Kedua, sektor perdagangan besar dan eceran, reparasi, mobil dan sepeda motor telah memberikan kontribusi terbesar ke-2 (dua) setelah industri pengolahan sejak tahun 2015. Hal ini disebabkan karena membaiknya kemampuan daya beli masyarakat.

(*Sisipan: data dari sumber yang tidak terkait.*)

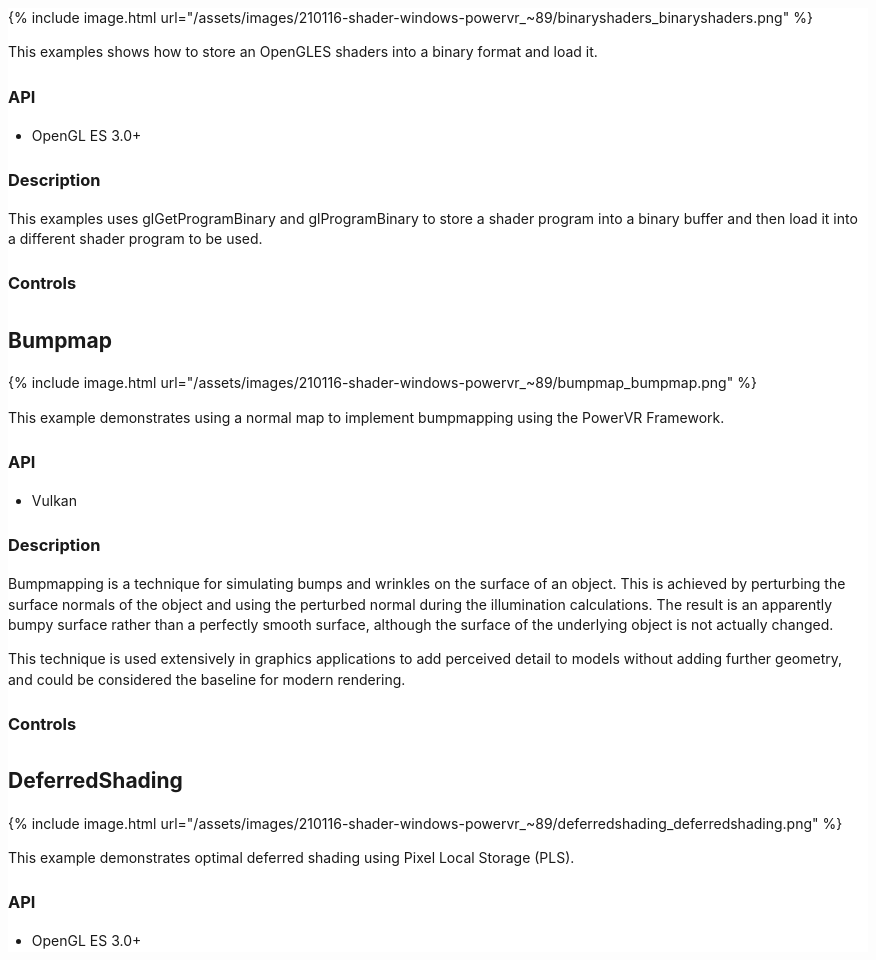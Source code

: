 {% include image.html url="/assets/images/210116-shader-windows-powervr_~89/binaryshaders_binaryshaders.png" %}

This examples shows how to store an OpenGLES shaders into a binary format and load it.


### API

* OpenGL ES 3.0+


### Description

This examples uses glGetProgramBinary and glProgramBinary to store a shader program into a binary buffer and then load it into a different shader program to be used.


### Controls


## Bumpmap

{% include image.html url="/assets/images/210116-shader-windows-powervr_~89/bumpmap_bumpmap.png" %}

This example demonstrates using a normal map to implement bumpmapping using the PowerVR Framework.


### API

* Vulkan


### Description

Bumpmapping is a technique for simulating bumps and wrinkles on the surface of an object. This is achieved by perturbing the surface normals of the object and using the perturbed normal during the illumination calculations. The result is an apparently bumpy surface rather than a perfectly smooth surface, although the surface of the underlying object is not actually changed.

This technique is used extensively in graphics applications to add perceived detail to models without adding further geometry, and could be considered the baseline for modern rendering.


### Controls


## DeferredShading

{% include image.html url="/assets/images/210116-shader-windows-powervr_~89/deferredshading_deferredshading.png" %}

This example demonstrates optimal deferred shading using Pixel Local Storage (PLS).


### API

* OpenGL ES 3.0+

Ketiga, kontribusi pertumbuhan ekonomi terbesar berikutnya adalah di sektor pertanian, kehutanan dan perikanan. Sektor ini juga merupakan dominan menjadi mata pencaharian masyarakat Jatim. ”Adapun yang menjadi pendorong pada sektor ini adalah pembangunan infrastruktur serta pemasaran dan pembiayaan untuk produktivitas pertanian, kehutanan dan perikanan,” lanjut Halim.
Pada hakikatnya, tambahnya APBD merupakan salah satu instrument kebijakan untuk meningkatkan pelayanan umum dan kesejahteraan masyarakat di daerah sebagai bentuk penjabaran kuantitatif dari tujuan dan sasaran pemerintah daerah yang hendak dicapai, serta tugas pokok dan fungsi perangkat daerah sesuai kondisi, potensi, aspirasi dan kebutuhan riil di masyarakat.
“APBD meliputi aspek pendapatan, aspek belanja dan aspek pembiayaan. Untuk itu pengelolaan keuangan daerah yang baik, dapat menghasilkan keseimbangan antara optimalisasi pendapatan daerah, efesiensi dan efektivitas belanja daerah serta ketepatan dalam memanfaatkan potensi pembiayaan daerah,” tambahnya.
Adapun beberapa faktor yang berpengaruh pada penerimaan APBD sepanjang tahun 2016 diantaranya kondisi perekonomian nasional yang mulai menunjukan perbaikan darikondisi awal tahun yang menunjukan stagnasi, sehingga hal ini berdampak signifikan terhadap kenaikan indeks tenedensi konsumen, dan berimbas pada penjualan kendaraan bermotor serta capaian target penerimaan pajak daerah khususnya BBNKB yang cukup besar sampai dengan akhir tahun.
“Perubahan harga jual BBM sebanyak 6 (enam) kali oleh pemerintah sepanjang tahun 2016, membuat harga jual BBM tahun 2016 lebih rendah 5,05 persen dibandingkan tahun 2015 dan mempengaruhi penerimaan PBBKB,” tegasnya.
Begitu pula dengan ditetapkannya PP nomor 60/2016 tentang jenias dan tarif jenis penerimaan negara bukan pajak yang berlaku pada kepolisian negara RI, yang mengantur tambahan biaya adminstrasi BPKB, STNK, Tanda Nomor Kendaraan Bermotor, mutasi keluar dan nopol pilihan di kantor Bersama Samsat.
“Rasio jumlah obyek kendaraan bermotor apabila dibandingkan dengan jumlah aparatur badan pendapatan semakin besar, serta tingkat kepatuhan wajib pajak masih rendah dalam melaksanakan kewajiban perpajakan,” tambah pria yang juga Ketua DPW PKB Jatim ini. Serta semakin tingginya tuntutan masyarakat terhadap kualitas pelayanan yang lebih mudah, cepat, tepat dan transparan. Termasuk kurang optimalnya pemanfaatan asset daerah dalam rangka mendukung optimalisasi penerimaan retribusi dan pemakaian kekayaan daerah.